The term supernatant describes the liquid fraction of a mixture that remains after the solid components have been separated or allowed to settle. This liquid layer sits above the compacted solid material, representing the lighter, non-sedimented portion of the original sample. The formation of a supernatant is the result of applying a force to a heterogeneous mixture, which drives the denser particles downward. The ability to cleanly separate a liquid phase from a solid phase is a basic technique used across laboratory science for isolation and analysis.
Defining the Supernatant and the Sediment
The supernatant is the liquid phase of a mixture, typically appearing clear or translucent, that sits above the separated solid material. This liquid contains substances that are either dissolved in the solvent or are very small particles that remain suspended because their density is too low to settle easily. The supernatant’s necessary counterpart is the sediment, also frequently called the pellet, which forms the dense, solid layer at the bottom of the container.

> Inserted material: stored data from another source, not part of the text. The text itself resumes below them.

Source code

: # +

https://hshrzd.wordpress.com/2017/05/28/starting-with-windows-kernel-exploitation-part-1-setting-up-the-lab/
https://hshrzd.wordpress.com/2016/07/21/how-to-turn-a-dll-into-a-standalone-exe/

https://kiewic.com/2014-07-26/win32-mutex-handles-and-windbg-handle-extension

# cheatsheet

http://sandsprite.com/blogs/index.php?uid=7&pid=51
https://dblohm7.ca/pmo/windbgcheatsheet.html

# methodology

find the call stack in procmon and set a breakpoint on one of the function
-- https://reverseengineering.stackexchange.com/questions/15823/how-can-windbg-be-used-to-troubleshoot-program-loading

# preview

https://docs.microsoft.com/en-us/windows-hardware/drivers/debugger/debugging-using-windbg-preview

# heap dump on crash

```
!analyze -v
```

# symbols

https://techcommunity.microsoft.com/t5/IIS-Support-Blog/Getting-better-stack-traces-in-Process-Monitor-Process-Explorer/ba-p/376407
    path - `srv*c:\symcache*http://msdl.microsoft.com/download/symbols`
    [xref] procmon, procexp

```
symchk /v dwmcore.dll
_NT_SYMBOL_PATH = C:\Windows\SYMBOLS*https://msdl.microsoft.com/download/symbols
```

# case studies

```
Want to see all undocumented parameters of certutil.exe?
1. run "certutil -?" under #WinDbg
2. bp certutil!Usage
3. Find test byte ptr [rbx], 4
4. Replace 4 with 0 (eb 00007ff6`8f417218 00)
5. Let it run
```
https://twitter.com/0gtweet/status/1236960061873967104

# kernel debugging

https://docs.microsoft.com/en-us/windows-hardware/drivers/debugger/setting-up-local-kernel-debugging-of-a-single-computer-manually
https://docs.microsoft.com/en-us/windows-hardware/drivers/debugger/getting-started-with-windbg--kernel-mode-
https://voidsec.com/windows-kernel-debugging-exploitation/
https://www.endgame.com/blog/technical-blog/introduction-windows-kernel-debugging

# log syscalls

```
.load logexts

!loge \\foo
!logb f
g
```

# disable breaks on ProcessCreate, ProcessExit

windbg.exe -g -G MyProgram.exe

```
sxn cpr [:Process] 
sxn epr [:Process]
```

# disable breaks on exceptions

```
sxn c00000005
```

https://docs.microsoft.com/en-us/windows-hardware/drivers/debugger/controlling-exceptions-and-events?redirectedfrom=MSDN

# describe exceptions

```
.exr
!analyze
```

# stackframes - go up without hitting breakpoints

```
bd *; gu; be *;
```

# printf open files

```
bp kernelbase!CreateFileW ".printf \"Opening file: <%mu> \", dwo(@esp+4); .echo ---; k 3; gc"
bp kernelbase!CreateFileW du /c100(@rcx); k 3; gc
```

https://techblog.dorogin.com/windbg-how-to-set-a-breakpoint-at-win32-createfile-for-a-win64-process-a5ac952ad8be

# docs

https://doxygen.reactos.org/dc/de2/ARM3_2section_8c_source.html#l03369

The distinction between the two components is based entirely on density and particle size. The sediment consists of the heavier, denser particles from the original mixture that have been pulled out of suspension. Conversely, the supernatant holds the lighter components, such as soluble molecules like salts, proteins, or small nucleic acids, along with the solvent itself. Understanding this physical separation is important because the desired product might be contained in either the liquid supernatant or the solid pellet.
How Separation Occurs
The most efficient and widely used method for generating a supernatant in a laboratory is centrifugation, which dramatically accelerates the natural settling process. A centrifuge is an instrument that spins samples at extremely high speeds, applying a powerful outward force known as centrifugal force. This force effectively magnifies the natural pull of gravity, causing particles to sediment much faster than they would if simply left to settle.

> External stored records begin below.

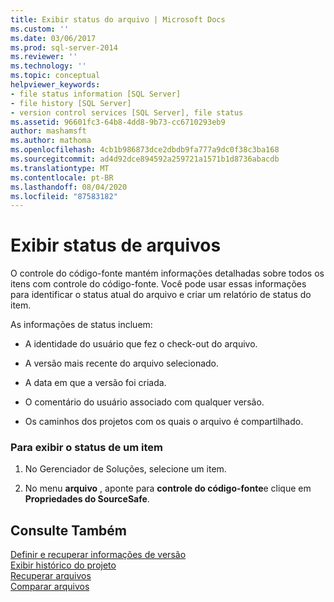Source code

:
 ```yaml
---
title: Exibir status do arquivo | Microsoft Docs
ms.custom: ''
ms.date: 03/06/2017
ms.prod: sql-server-2014
ms.reviewer: ''
ms.technology: ''
ms.topic: conceptual
helpviewer_keywords:
- file status information [SQL Server]
- file history [SQL Server]
- version control services [SQL Server], file status
ms.assetid: 96601fc3-64b8-4dd8-9b73-cc6710293eb9
author: mashamsft
ms.author: mathoma
ms.openlocfilehash: 4cb1b986873dce2dbdb9fa777a9dc0f38c3ba168
ms.sourcegitcommit: ad4d92dce894592a259721a1571b1d8736abacdb
ms.translationtype: MT
ms.contentlocale: pt-BR
ms.lasthandoff: 08/04/2020
ms.locfileid: "87583182"
---
```

# <a name="view-file-status"></a>Exibir status de arquivos
  O controle do código-fonte mantém informações detalhadas sobre todos os itens com controle do código-fonte. Você pode usar essas informações para identificar o status atual do arquivo e criar um relatório de status do item.  
  
 As informações de status incluem:  
  
-   A identidade do usuário que fez o check-out do arquivo.  
  
-   A versão mais recente do arquivo selecionado.  
  
-   A data em que a versão foi criada.  
  
-   O comentário do usuário associado com qualquer versão.  
  
-   Os caminhos dos projetos com os quais o arquivo é compartilhado.  
  
### <a name="to-view-the-status-of-an-item"></a>Para exibir o status de um item  
  
1.  No Gerenciador de Soluções, selecione um item.  
  
2.  No menu **arquivo** , aponte para **controle do código-fonte**e clique em **Propriedades do SourceSafe**.  
  
## <a name="see-also"></a>Consulte Também  
 [Definir e recuperar informações de versão](../../2014/database-engine/set-and-retrieve-version-information.md)   
 [Exibir histórico do projeto](../../2014/database-engine/view-project-history.md)   
 [Recuperar arquivos](../../2014/database-engine/retrieve-files.md)   
 [Comparar arquivos](../../2014/database-engine/compare-files.md)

The rapid spinning forces the denser particles to migrate away from the axis of rotation and collect at the bottom of the tube, forming the compact pellet. The less-dense liquid and its contents remain in the liquid layer above the pellet, which is the supernatant. The speed of the spin is measured by the relative centrifugal force (RCF), expressed as multiples of the force of gravity, or “g.” Centrifugation can accomplish the same separation in mere minutes, making it an indispensable tool for time-sensitive experiments.
Practical Uses in Science
The primary purpose of creating a supernatant is to isolate one component from another for subsequent analysis or purification. In molecular biology, for example, a common application is the extraction of soluble proteins from a cell lysate. After cells are broken open, the mixture is centrifuged to pellet the heavy, insoluble cell debris and organelles, leaving the desired soluble proteins dissolved in the supernatant.
In clinical diagnostics, centrifugation is used to separate blood components, resulting in a supernatant of plasma or serum above a pellet of red and white blood cells. This plasma supernatant is then analyzed for biomarkers, glucose levels, or other dissolved substances. Even when the goal is to study the solid phase, such as isolating whole cells or subcellular organelles, the supernatant is removed and discarded to wash or purify the pellet.